_Exercise details_.
If a line in the entries below includes the string "dimensione", copy it out.

** Opening Available data block **

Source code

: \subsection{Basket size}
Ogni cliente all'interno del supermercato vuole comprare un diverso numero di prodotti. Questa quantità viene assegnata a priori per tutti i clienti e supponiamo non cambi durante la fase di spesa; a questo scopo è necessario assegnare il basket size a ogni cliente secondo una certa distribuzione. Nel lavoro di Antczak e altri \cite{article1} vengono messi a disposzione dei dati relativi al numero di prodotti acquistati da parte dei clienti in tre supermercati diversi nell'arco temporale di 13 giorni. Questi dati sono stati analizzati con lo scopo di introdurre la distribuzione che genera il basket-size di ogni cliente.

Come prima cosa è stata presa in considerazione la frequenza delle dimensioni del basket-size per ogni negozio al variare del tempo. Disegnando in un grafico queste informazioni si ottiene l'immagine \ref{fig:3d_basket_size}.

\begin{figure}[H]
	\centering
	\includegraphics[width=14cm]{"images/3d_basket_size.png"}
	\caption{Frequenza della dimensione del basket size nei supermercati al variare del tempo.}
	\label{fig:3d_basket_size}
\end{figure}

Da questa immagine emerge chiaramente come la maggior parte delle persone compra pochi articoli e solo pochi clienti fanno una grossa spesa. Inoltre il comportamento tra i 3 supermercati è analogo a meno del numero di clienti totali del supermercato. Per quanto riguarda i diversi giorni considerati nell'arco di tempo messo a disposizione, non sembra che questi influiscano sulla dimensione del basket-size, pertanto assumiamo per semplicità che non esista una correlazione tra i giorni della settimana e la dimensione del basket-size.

** Closing Available data block **

_Answer space_.
	\caption{Frequenza della dimensione del basket size nei supermercati al variare del tempo.}
Da questa immagine emerge chiaramente come la maggior parte delle persone compra pochi articoli e solo pochi clienti fanno una grossa spesa. Inoltre il comportamento tra i 3 supermercati è analogo a meno del numero di clienti totali del supermercato. Per quanto riguarda i diversi giorni considerati nell'arco di tempo messo a disposizione, non sembra che questi influiscano sulla dimensione del basket-size, pertanto assumiamo per semplicità che non esista una correlazione tra i giorni della settimana e la dimensione del basket-size.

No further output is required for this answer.